Mark Harris
DRENCH WARFARE

Merciless teenage girls in Chiang Mai
Fancy yourself as a super soaker? Then get pumping and head to Thailand for the biggest waterfight in the world…

For three days this April, Thailand was shut down. Over 100,000 police officers manned roadblocks, hospitals around the country were on full alert and Prime Minister Shinawatra warned that the country’s future population levels were in jeopardy. International terrorism? A new outbreak of SARS? No – a waterfight, but the biggest one the world had ever seen. For the 72 hours of Songkran (Thai New Year), the Land of Smiles descended into an anarchy of water pistols, fire hoses and buckets as 60 million people bunked off work, got smashed on Mekong whiskey and chucked water at each other.

Songkran falls at the hottest time of year, when soaring temperatures (40C and up) incite even the most sensible Thais to down a few Singha beers, pick up a Supersoaker and hose down their neighbours. I headed to Chiang Mai in the north, where the Songkran party is celebrated harder and longer than anywhere in the country. This was no booze up limited to a rumble zone in the city centre: every street from the shanty-town suburbs to the Governor’s mansion was criss-crossed with garden hoses spraying passers-by and manned by kids toting buckets of ice-cold water.

Even Buddhist monks get in on the water splashing action It's also lucky to paint your car in crazy colours Gangster-style soaking A Thai teen tries to ride out Songkran in style A procession of Buddhas sees a lot more water thrown about

The rules were simple: everyone was fair game and the wetter you got them, the holier and luckier your year ahead would be. Motor scooters sneaked up behind me and aimed laser streams of watery death down my back - but pick-up trucks were the ones to really avoid. Over-loaded with 55-gallon drums of water and driven by teenagers who’d spent too much time playing Grand Theft Auto, these battleships would career wildly across three lanes of traffic just to empty a bucket over an unsuspecting foreigner.

The only defence was offence. Grab a gun, shoot before you’re shot and keep moving, always keep moving. I ended up at the city’s moats, drawn by the sound of pumping techno, splashing and screaming. The scene was pure chaos: girls in wet t-shirts being hosed down from passing cars, kids in fancy dress dragging up buckets of filthy water from the canals, lady boys with bicycle pumps, and even a platoon of police in life-jackets watching helplessly from the sidelines.

Bucket head Dress up as a cow?

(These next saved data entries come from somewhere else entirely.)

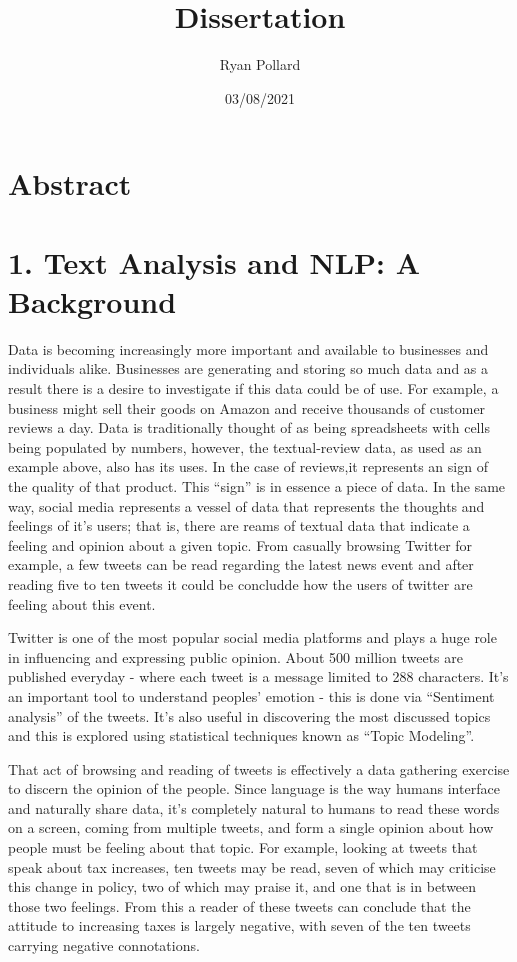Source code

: \documentclass[
]{article}
\title{Dissertation}
\author{Ryan Pollard}
\date{03/08/2021}
\begin{document}
\maketitle

\tableofcontents
\pagebreak

\hypertarget{abstract}{%
\section{Abstract}\label{abstract}}

\hypertarget{text-analysis-and-nlp-a-background}{%
\section{1. Text Analysis and NLP: A
Background}\label{text-analysis-and-nlp-a-background}}

Data is becoming increasingly more important and available to businesses
and individuals alike. Businesses are generating and storing so much
data and as a result there is a desire to investigate if this data could
be of use. For example, a business might sell their goods on Amazon and
receive thousands of customer reviews a day. Data is traditionally
thought of as being spreadsheets with cells being populated by numbers,
however, the textual-review data, as used as an example above, also has
its uses. In the case of reviews,it represents an sign of the quality of
that product. This ``sign'' is in essence a piece of data. In the same
way, social media represents a vessel of data that represents the
thoughts and feelings of it's users; that is, there are reams of textual
data that indicate a feeling and opinion about a given topic. From
casually browsing Twitter for example, a few tweets can be read
regarding the latest news event and after reading five to ten tweets it
could be concludde how the users of twitter are feeling about this
event.

Twitter is one of the most popular social media platforms and plays a
huge role in influencing and expressing public opinion. About 500
million tweets are published everyday - where each tweet is a message
limited to 288 characters. It's an important tool to understand peoples'
emotion - this is done via ``Sentiment analysis'' of the tweets. It's
also useful in discovering the most discussed topics and this is
explored using statistical techniques known as ``Topic Modeling''.

That act of browsing and reading of tweets is effectively a data
gathering exercise to discern the opinion of the people. Since language
is the way humans interface and naturally share data, it's completely
natural to humans to read these words on a screen, coming from multiple
tweets, and form a single opinion about how people must be feeling about
that topic. For example, looking at tweets that speak about tax
increases, ten tweets may be read, seven of which may criticise this
change in policy, two of which may praise it, and one that is in between
those two feelings. From this a reader of these tweets can conclude that
the attitude to increasing taxes is largely negative, with seven of the
ten tweets carrying negative connotations.
\end{document}

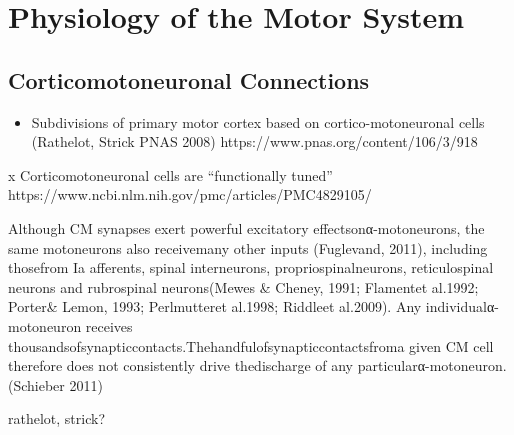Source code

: {            \hypertarget{sec:physiology}{%
            \section{Physiology of the Motor
            System}\label{sec:physiology}}

            \hypertarget{corticomotoneuronal-connections}{%
            \subsection{Corticomotoneuronal
            Connections}\label{corticomotoneuronal-connections}}

            \begin{itemize}
            \tightlist
            \item
              Subdivisions of primary motor cortex based on
              cortico-motoneuronal cells (Rathelot, Strick PNAS 2008)
              https://www.pnas.org/content/106/3/918
            \end{itemize}

            x Corticomotoneuronal cells are ``functionally tuned''
            https://www.ncbi.nlm.nih.gov/pmc/articles/PMC4829105/

            Although CM synapses exert powerful excitatory
            effectsonα-motoneurons, the same motoneurons also
            receivemany other inputs (Fuglevand, 2011), including
            thosefrom Ia afferents, spinal interneurons,
            propriospinalneurons, reticulospinal neurons and rubrospinal
            neurons(Mewes \& Cheney, 1991; Flamentet al.1992; Porter\&
            Lemon, 1993; Perlmutteret al.1998; Riddleet al.2009). Any
            individualα-motoneuron receives
            thousandsofsynapticcontacts.Thehandfulofsynapticcontactsfroma
            given CM cell therefore does not consistently drive
            thedischarge of any particularα-motoneuron. (Schieber 2011)

            rathelot, strick?

}
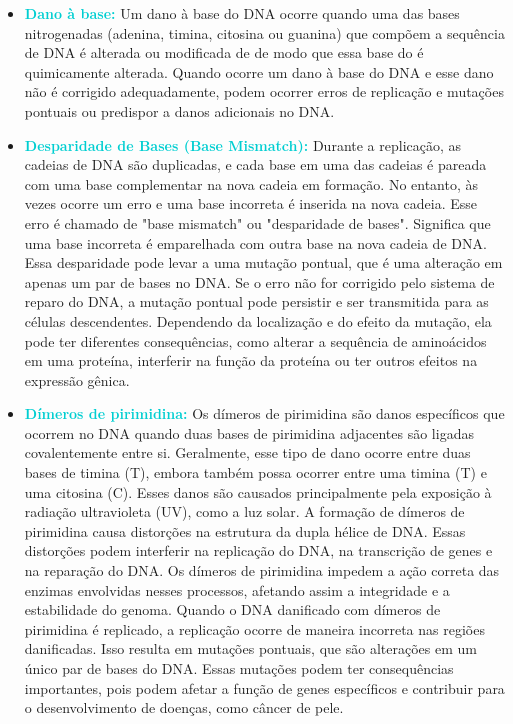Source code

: \documentclass[11pt,a4paper]{article}
\begin{document}
	\begin{itemize}[label=\textcolor{CarnationPink}{$\blacktriangleright$}]
		\item \textcolor{DarkTurquoise}{\textbf{Dano à base: }} Um dano à base do DNA ocorre quando uma das bases nitrogenadas (adenina, timina, citosina ou guanina) que compõem a sequência de DNA é alterada ou modificada de de modo que essa base do é quimicamente alterada. Quando ocorre um dano à base do DNA e esse dano não é corrigido adequadamente, podem ocorrer erros de replicação e mutações pontuais ou predispor a danos adicionais no DNA.
		
		\item \textcolor{DarkTurquoise}{\textbf{Desparidade de Bases (Base Mismatch):}} Durante a replicação, as cadeias de DNA são duplicadas, e cada base em uma das cadeias é pareada com uma base complementar na nova cadeia em formação. No entanto, às vezes ocorre um erro e uma base incorreta é inserida na nova cadeia. Esse erro é chamado de "base mismatch" ou "desparidade de bases". Significa que uma base incorreta é emparelhada com outra base na nova cadeia de DNA. Essa desparidade pode levar a uma mutação pontual, que é uma alteração em apenas um par de bases no DNA. Se o erro não for corrigido pelo sistema de reparo do DNA, a mutação pontual pode persistir e ser transmitida para as células descendentes. Dependendo da localização e do efeito da mutação, ela pode ter diferentes consequências, como alterar a sequência de aminoácidos em uma proteína, interferir na função da proteína ou ter outros efeitos na expressão gênica.
		
		\item \textcolor{DarkTurquoise}{\textbf{Dímeros de pirimidina:}} Os dímeros de pirimidina são danos específicos que ocorrem no DNA quando duas bases de pirimidina adjacentes são ligadas covalentemente entre si. Geralmente, esse tipo de dano ocorre entre duas bases de timina (T), embora também possa ocorrer entre uma timina (T) e uma citosina (C). Esses danos são causados principalmente pela exposição à radiação ultravioleta (UV), como a luz solar. A formação de dímeros de pirimidina causa distorções na estrutura da dupla hélice de DNA. Essas distorções podem interferir na replicação do DNA, na transcrição de genes e na reparação do DNA. Os dímeros de pirimidina impedem a ação correta das enzimas envolvidas nesses processos, afetando assim a integridade e a estabilidade do genoma. Quando o DNA danificado com dímeros de pirimidina é replicado, a replicação ocorre de maneira incorreta nas regiões danificadas. Isso resulta em mutações pontuais, que são alterações em um único par de bases do DNA. Essas mutações podem ter consequências importantes, pois podem afetar a função de genes específicos e contribuir para o desenvolvimento de doenças, como câncer de pele.

	\end{itemize}



\end{document}
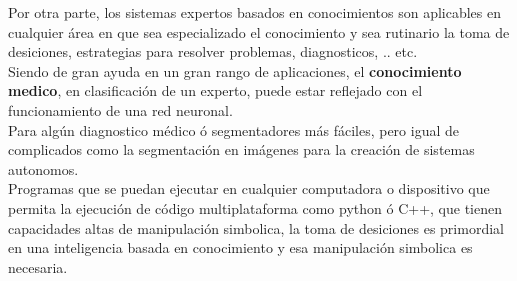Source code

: \documentclass[a4paper, 11pt]{article}
\begin{document}
Por otra parte, los sistemas expertos basados en conocimientos son aplicables en cualquier  área en que sea especializado el conocimiento y sea rutinario la toma de desiciones, estrategias para resolver problemas, diagnosticos, .. etc.\\
Siendo de gran ayuda en un gran rango de aplicaciones, el \textbf{conocimiento medico}, en clasificación de un experto, puede estar reflejado con el funcionamiento de una red neuronal.\\

Para algún diagnostico médico ó segmentadores más fáciles, pero igual de complicados como la segmentación en imágenes para la creación de sistemas autonomos.\\

Programas que se puedan ejecutar en cualquier computadora o dispositivo que permita la ejecución de código multiplataforma como python ó C++, que tienen capacidades altas de manipulación simbolica, la toma de desiciones es primordial en una inteligencia basada en conocimiento y esa manipulación simbolica es necesaria.








\end{document}

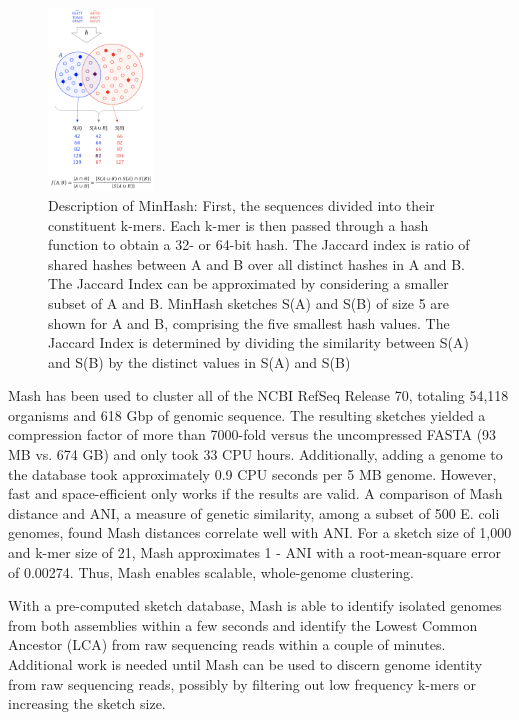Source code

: \documentclass[12pt, letterpaper]{article}
\begin{document}
\begin{figure}
    \centering
    \includegraphics[width=0.25\textwidth]{Mash_description.png}
    \caption{Description of MinHash: First, the sequences divided into their constituent k-mers. Each k-mer is then passed through a hash function to obtain a 32- or 64-bit hash. The Jaccard index is ratio of shared hashes between A and B over all distinct hashes in A and B. The Jaccard Index can be approximated by considering a smaller subset of A and B. MinHash sketches S(A) and S(B) of size 5 are shown for A and B, comprising the five smallest hash values. The Jaccard Index is determined by dividing the similarity between S(A) and S(B) by the distinct values in S(A) and S(B)}
\label{fig:MinHashDescription}
\end{figure}

Mash has been used to cluster all of the NCBI RefSeq Release 70, totaling 54,118 organisms and 618 Gbp of genomic sequence. The resulting sketches yielded a compression factor of more than 7000-fold versus the uncompressed FASTA (93 MB vs. 674 GB) and only took 33 CPU hours. Additionally, adding a genome to the database took approximately 0.9 CPU seconds per 5 MB genome. However, fast and space-efficient only works if the results are valid. A comparison of Mash distance and ANI, a  measure of genetic similarity, among a subset of 500 E. coli genomes, found Mash distances correlate well with ANI. For a sketch size of 1,000 and k-mer size of 21, Mash approximates 1 - ANI with a root-mean-square error of 0.00274. Thus, Mash enables scalable, whole-genome clustering. 

With a pre-computed sketch database, Mash is able to identify isolated genomes from both assemblies within a few seconds and identify the Lowest Common Ancestor (LCA) from raw sequencing reads within a couple of minutes. Additional work is needed until Mash can be used to discern genome identity from raw sequencing reads, possibly by filtering out low frequency k-mers or increasing the sketch size.
\end{document}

Why not?! The civilised side of Songkran Taking a break from dancing A right little squirt

Staying dry simply wasn't an option - and even staying alive amid the speeding motorbikes and ice blocks being thrown around was a challenge. Songkran usually claims about a thousand lives across the country, numbers that forced the Government to issue a warning about future population levels if the chaos continues. But it's no coincidence that there's also a sharp rise in births every January, exactly nine months after the three full-on party days of Songkran. Deaths, births and the biggest waterfight of your life - Songkran is just your average Karma-geddon.


Origins
Songkran was traditionally a Buddhist celebration, where you bathed the golden Buddha statues or sprinkled water and scented powder over your elders as a blessing.

Dead drunk
A record 821 fewer Thais made it to the New Year this April, with most of the casualties blamed on boozed-up motorbike riders, no crash helmets and slippery roads.


Freaky festivals
* If you think Vegetarian Festivals feature dull aubergine tasting and cous cous recipes, try Phuket’s annual meat-free shindig, where religious Thais walk on hot coals, climb razor blade ladders and poke knives through their own cheeks.
* The Wife Carrying Championships of Sonkajarvi, Finland originated with local bandits who would steal women from neighbouring villages. These days, all wives have to be returned to their, er, rightful owners.
* 'Let's burn a man, Jerry'. With those immortal words, two Californian nut jobs drove into the Nevada desert, chanted a bit and burned a giant wooden figure. Now tens of thousands of barmy septics join them every year. Go figure.


Bug jam
When in Thailand, why not try their tasty canned insects? Choose from bamboo worms (‘delicious roasted’), giant water beetles (‘a salty and unusual snack’) or red ant eggs (‘serve on toast’).